Time course of ATP priming on mouse P2X₇ receptors. A, Recordings from mP2X₇-expressing oocytes showing current responses to 5 mm ADP applied at different intervals after 1 mm ATP application. B, Normalized ADP-evoked currents (mean ± SEM, solid circles) and AMP-evoked currents (mean ± SEM, open circles) represented as percentage of ATP-induced current (I_ATP) at different times after ATP application.

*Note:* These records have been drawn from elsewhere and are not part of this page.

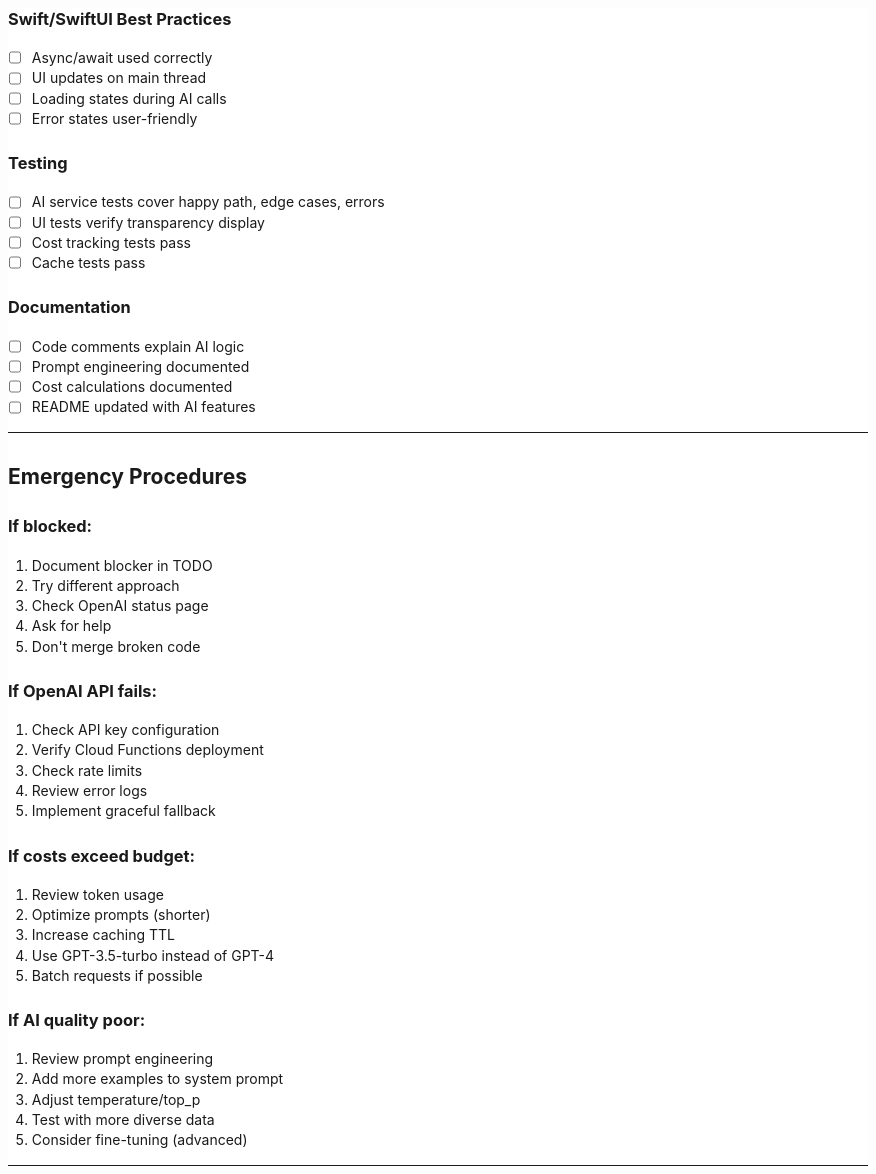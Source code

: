 ### Swift/SwiftUI Best Practices
- [ ] Async/await used correctly
- [ ] UI updates on main thread
- [ ] Loading states during AI calls
- [ ] Error states user-friendly

### Testing
- [ ] AI service tests cover happy path, edge cases, errors
- [ ] UI tests verify transparency display
- [ ] Cost tracking tests pass
- [ ] Cache tests pass

### Documentation
- [ ] Code comments explain AI logic
- [ ] Prompt engineering documented
- [ ] Cost calculations documented
- [ ] README updated with AI features

---

## Emergency Procedures

### If blocked:
1. Document blocker in TODO
2. Try different approach
3. Check OpenAI status page
4. Ask for help
5. Don't merge broken code

### If OpenAI API fails:
1. Check API key configuration
2. Verify Cloud Functions deployment
3. Check rate limits
4. Review error logs
5. Implement graceful fallback

### If costs exceed budget:
1. Review token usage
2. Optimize prompts (shorter)
3. Increase caching TTL
4. Use GPT-3.5-turbo instead of GPT-4
5. Batch requests if possible

### If AI quality poor:
1. Review prompt engineering
2. Add more examples to system prompt
3. Adjust temperature/top_p
4. Test with more diverse data
5. Consider fine-tuning (advanced)

---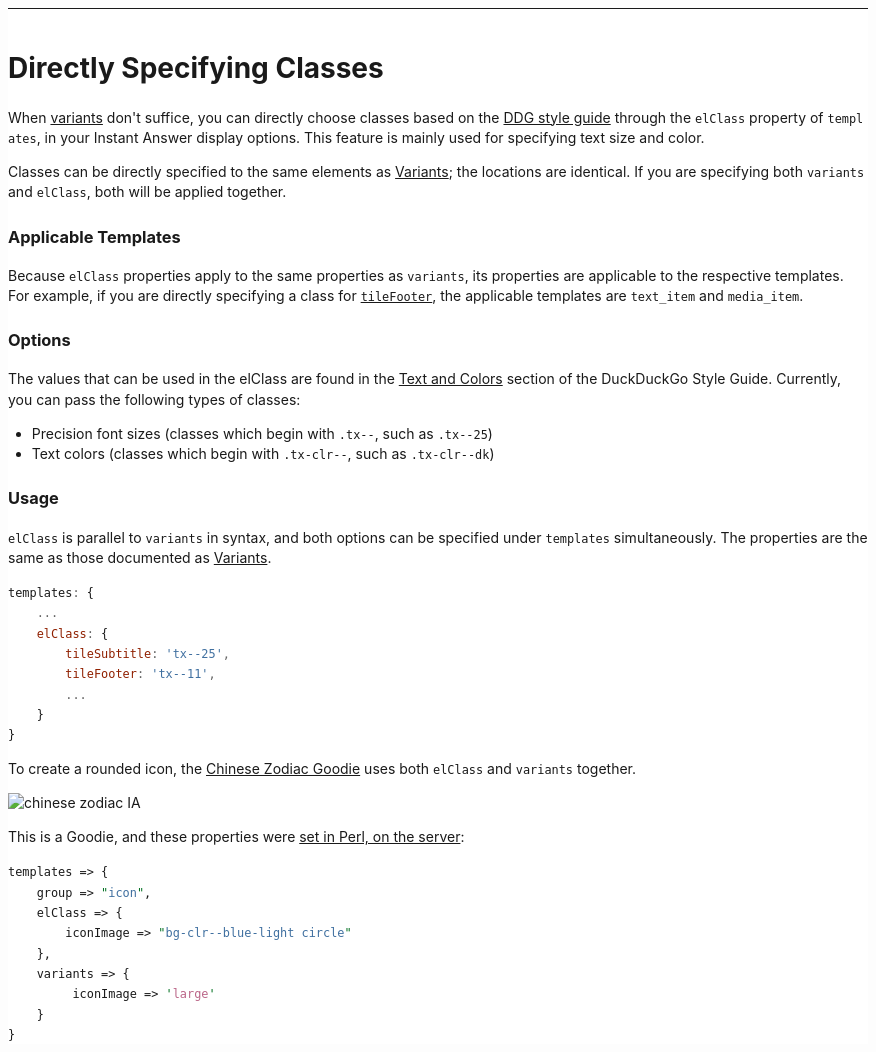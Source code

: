 ------

# Directly Specifying Classes

When [variants](#variants) don't suffice, you can directly choose classes based on the [DDG style guide](https://duckduckgo.com/styleguide) through the `elClass` property of `templates`, in your Instant Answer display options. This feature is mainly used for specifying text size and color.

Classes can be directly specified to the same elements as [Variants](#variants); the locations are identical. If you are specifying both `variants` and `elClass`, both will be applied together.

### Applicable Templates

Because `elClass` properties apply to the same properties as `variants`, its properties are applicable to the respective templates. For example, if you are directly specifying a class for [`tileFooter`](#tilefooter-variants), the applicable templates are `text_item` and `media_item`.

### Options

The values that can be used in the elClass are found in the [Text and Colors](https://duckduckgo.com/styleguide#txt-n-color) section of the DuckDuckGo Style Guide. Currently, you can pass the following types of classes:

- Precision font sizes (classes which begin with `.tx--`, such as `.tx--25`)
- Text colors (classes which begin with `.tx-clr--`, such as `.tx-clr--dk`)

### Usage

`elClass` is parallel to `variants` in syntax, and both options can be specified under `templates` simultaneously. The properties are the same as those documented as [Variants](#variants).

```javascript
templates: {
    ...
    elClass: {
        tileSubtitle: 'tx--25',
        tileFooter: 'tx--11',
        ...
    }
}
```

To create a rounded icon, the [Chinese Zodiac Goodie](https://duck.co/ia/view/chinese_zodiac) uses both `elClass` and `variants` together.

![chinese zodiac IA](https://talsraviv.gitbooks.io/duckduckhackdocs/content/duckduckhack/assets/chinese_zodiac.png)

This is a Goodie, and these properties were [set in Perl, on the server](https://talsraviv.gitbooks.io/duckduckhackdocs/content/duckduckhack/frontend-reference/setting-goodie-display.html#setting-display-properties-in-a-goodie):

```perl
templates => {
    group => "icon",
    elClass => {
        iconImage => "bg-clr--blue-light circle"
    },
    variants => {
         iconImage => 'large'
    }
}
```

Solid lines are monoexponential fits with τ = 3.4 min, r = 0.98 and τ = 3.2 min, r = 0.99 for ADP and AMP, respectively.

Fig. 6.

ATP primes N9 mouse microglial cells for ADP and AMP. A, Patch-clamp recording from one N9 cell showing typical current responses to 5 mm ADP applied 1 min before and 1 min after application of 1 mm ATP. B, Relative amplitude (mean ± SEM) of ADP-evoked currents corresponding to initial (1) and subsequent (2) applications of ADP. C, Current responses from another N9 cell to 10 mm AMP before and after 1 mm ATP. The histogram in D shows normalized AMP-evoked currents (mean ± SEM) in response to initial (1) and subsequent (2) application of AMP. *p < 0.05.

Fig. 7.

ADP and AMP do not induce permeabilization of N9 microglial cells. Bar histograms of the mean (± SEM)ΔF/F0 YO-PRO uptake in response to different nucleotides in low divalent (A) and in high divalent (B) solutions are shown. Data are reported at 25 min. pAMP andpADP indicate that cells were primed with ATP for 10 sec and then washed for 1 min before continuous application of either AMP or ADP. pCTR indicates that cells were primed with ATP for 10 sec and then washed for the rest of the experiment with control (CTR) solution. *p < 0.05.

Fig. 8.

Nucleotide-induced IL-1β release from LPS-stimulated microglial cells. Released IL-1β (mean ± SEM) from N9 mouse microglial cells (A, 2 mm ATP, 5 mm ADP, and 10 mm AMP), primary cultured mouse microglia (B, 2 mm ATP, 10 mm ADP, and 10 mm AMP), and primary cultured human microglia (C, 1 mm ATP, 10 mm ADP, and 10 mm AMP) in response to stimulation with ATP and in response to ADP or AMP with and without previous priming with ATP is shown. pAMP andpADP indicate that cells were primed with ATP for 2 min and then washed twice for 1 min before application of the nucleotide (in LPS-containing medium) for 15 min. pCTR indicates that cells were primed with ATP for 2 min followed by two washes, and then the supernatant was taken at 15 min. ADP+Hexo orAMP+Hexo indicates that cells were stimulated with LPS for 2 hr in the presence of hexokinase and glucose (as a substrate) before washout and addition of the indicated nucleotide for 15 min. *p < 0.05. Open bars indicate CTR or ATP challenge, solid bars indicate ADP challenge, andgray bars indicate AMP challenge.